Though every parish, neighborhood and situation may be different, Kocourek said spreading the Gospel through word of mouth is an indispensable tool in the evangelist's toolkit.
“If you don’t go out and teach the Gospel, how will you see the fruits of it?” she said. Home visits are “a simple way to do that and our parish and our neighbors have been blessed by it.”
Fr. Gonyeau said supporting the neighborhood with practical needs like food and specialized programs, as well as offering spiritual support, helps evangelization efforts in an area that is less than 10 percent Catholic.
Msgr. Daniel Trapp, pastor of St. Augustine and St. Monica, agrees. He started a less intense version of the door-to-door program when he came to the parish in 1995, but it was only recently that the program has taken on a stronger presence.
He, too, is reaching out to an area that has very few Catholics. While many people are open to hearing about Jesus, their interaction with the Church might be limited to their experiences with Catholic hospitals, schools or charitable ministries.
And there are a lot of misconceptions.
“Some people think we sing opera songs at church,” Msgr.

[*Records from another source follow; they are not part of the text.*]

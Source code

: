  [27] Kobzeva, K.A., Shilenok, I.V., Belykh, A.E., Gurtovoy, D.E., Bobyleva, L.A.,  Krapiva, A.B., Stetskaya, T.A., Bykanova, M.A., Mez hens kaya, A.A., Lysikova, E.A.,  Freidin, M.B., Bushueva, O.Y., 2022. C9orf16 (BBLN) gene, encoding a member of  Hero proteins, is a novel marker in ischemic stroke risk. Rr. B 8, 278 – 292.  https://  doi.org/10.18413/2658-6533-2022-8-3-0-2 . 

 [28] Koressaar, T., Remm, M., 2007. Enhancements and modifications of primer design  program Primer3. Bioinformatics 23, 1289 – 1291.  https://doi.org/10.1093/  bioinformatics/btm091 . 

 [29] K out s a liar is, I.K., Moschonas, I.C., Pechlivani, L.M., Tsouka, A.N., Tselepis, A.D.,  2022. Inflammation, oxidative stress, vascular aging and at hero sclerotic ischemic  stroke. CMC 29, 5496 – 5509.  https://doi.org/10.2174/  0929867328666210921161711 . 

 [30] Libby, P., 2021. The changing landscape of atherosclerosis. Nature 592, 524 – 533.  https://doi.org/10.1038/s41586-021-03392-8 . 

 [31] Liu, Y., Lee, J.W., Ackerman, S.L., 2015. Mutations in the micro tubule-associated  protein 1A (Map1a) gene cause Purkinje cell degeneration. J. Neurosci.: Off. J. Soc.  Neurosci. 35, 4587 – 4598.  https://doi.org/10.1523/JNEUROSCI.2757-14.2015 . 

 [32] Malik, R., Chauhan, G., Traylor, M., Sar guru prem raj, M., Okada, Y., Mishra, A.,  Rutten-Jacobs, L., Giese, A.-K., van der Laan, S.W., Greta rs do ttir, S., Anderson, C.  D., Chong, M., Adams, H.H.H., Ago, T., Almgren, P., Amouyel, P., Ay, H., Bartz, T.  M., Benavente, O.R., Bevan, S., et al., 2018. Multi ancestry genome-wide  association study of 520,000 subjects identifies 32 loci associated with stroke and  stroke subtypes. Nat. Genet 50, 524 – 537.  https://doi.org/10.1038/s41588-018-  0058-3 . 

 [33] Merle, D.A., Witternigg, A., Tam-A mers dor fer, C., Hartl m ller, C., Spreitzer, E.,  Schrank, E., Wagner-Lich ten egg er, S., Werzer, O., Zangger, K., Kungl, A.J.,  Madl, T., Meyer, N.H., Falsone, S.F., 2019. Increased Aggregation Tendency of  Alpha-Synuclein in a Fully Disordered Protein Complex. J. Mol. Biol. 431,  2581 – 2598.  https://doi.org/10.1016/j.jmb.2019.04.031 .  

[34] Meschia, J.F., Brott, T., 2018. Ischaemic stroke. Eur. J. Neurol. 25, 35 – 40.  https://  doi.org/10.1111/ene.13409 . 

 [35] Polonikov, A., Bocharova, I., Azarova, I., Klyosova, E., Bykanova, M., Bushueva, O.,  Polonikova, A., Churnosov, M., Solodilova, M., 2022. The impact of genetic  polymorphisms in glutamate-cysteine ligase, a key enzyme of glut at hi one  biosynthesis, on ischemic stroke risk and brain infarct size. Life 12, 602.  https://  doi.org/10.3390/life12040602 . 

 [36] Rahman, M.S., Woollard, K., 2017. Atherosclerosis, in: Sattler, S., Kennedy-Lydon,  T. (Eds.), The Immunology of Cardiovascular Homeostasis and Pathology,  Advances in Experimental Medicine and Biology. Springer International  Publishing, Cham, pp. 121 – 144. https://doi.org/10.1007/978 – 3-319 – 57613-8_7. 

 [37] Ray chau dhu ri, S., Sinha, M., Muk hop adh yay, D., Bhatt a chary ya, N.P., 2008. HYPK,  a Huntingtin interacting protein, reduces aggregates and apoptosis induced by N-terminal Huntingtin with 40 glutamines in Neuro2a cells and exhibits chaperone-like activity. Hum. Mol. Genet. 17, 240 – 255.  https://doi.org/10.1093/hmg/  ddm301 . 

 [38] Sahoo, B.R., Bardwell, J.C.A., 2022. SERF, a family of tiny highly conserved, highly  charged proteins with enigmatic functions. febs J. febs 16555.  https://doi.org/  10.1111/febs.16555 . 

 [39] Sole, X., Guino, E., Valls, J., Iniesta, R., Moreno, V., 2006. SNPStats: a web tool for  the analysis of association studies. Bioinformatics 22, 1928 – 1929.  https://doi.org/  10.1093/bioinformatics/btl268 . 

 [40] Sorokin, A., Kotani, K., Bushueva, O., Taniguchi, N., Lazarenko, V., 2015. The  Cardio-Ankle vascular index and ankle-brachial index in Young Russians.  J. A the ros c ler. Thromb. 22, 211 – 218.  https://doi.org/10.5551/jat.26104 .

Trapp said.
In addition to sharing information about the faith, the mission of the door-to-door program is to give every home within the parish boundaries a Bible if there is an interest in one. The volunteers also pray with people they encounter and answer questions. Msgr. Trapp said there are no “sales pitches” or “foot in the door” techniques.
“It’s a way of breaking down some of the isolation that happens,” Msgr. Trapp said, adding parishes can risk becoming "little islands" without a conscious effort to reach out to the community.
As Detroit’s neighborhoods slowly rebound, and people begin moving back to the area, active evangelization can be a way to invite others to experience what the parish has to offer.
Tyrone Morton, a parishioner for nearly 50 years at St. Augustine and St. Monica, volunteers for the door-to-door program because he wants to see more youth involved in the parish. And though some people shy away from engaging in a conversation, most welcome it.
“What we do is a mission,” Morton said. “We hope to bring more people to the church for future generations.”
Having 'genuine' interactions
Anton Spann recently joined the RCIA program after meeting members of the St. Augustine and St. Monica door-to-door program at their food pantry while looking for a cup of coffee.
At first, he was afraid someone would chase him out because he wasn’t Catholic.
“I was amazed; they were really nice,” Spann said. “They came over to pray, and I was surprised someone wanted to pray with me.”
Spann had been attending church services all his life, but felt different when he engaged in conversations with the evangelization team.
“I continued to keep listening,” Spann said. “They didn’t do a lot of hollering like I was used to. It was genuine.”
After that, all it took was an invitation to Mass, and Spann was hooked.
“So I went, and I’ve been going ever since.” Spann said, adding his wife joined the women’s Bible study program at the church.
He is intrigued by all he is learning about the Catholic faith, especially when it comes to the Eucharist.
“You can feel the spirit in these people,” Spann said. “You can’t miss the spirit during Communion.”
It was such a spirit of evangelization, as well as the personal nature of St. Augustine and St. Monica’s program, that impressed Angela Moloney, president and CEO of the Catholic Foundation of Michigan.
“The program is a holistic and dynamic evangelization program that complements and strengthens many existing ministries like the local food pantry with evangelizing, prayers and spiritual counsel,” Moloney said.
"It's a true example of unleashing the Gospel," Moloney said. "That's why we felt so strongly about supporting it."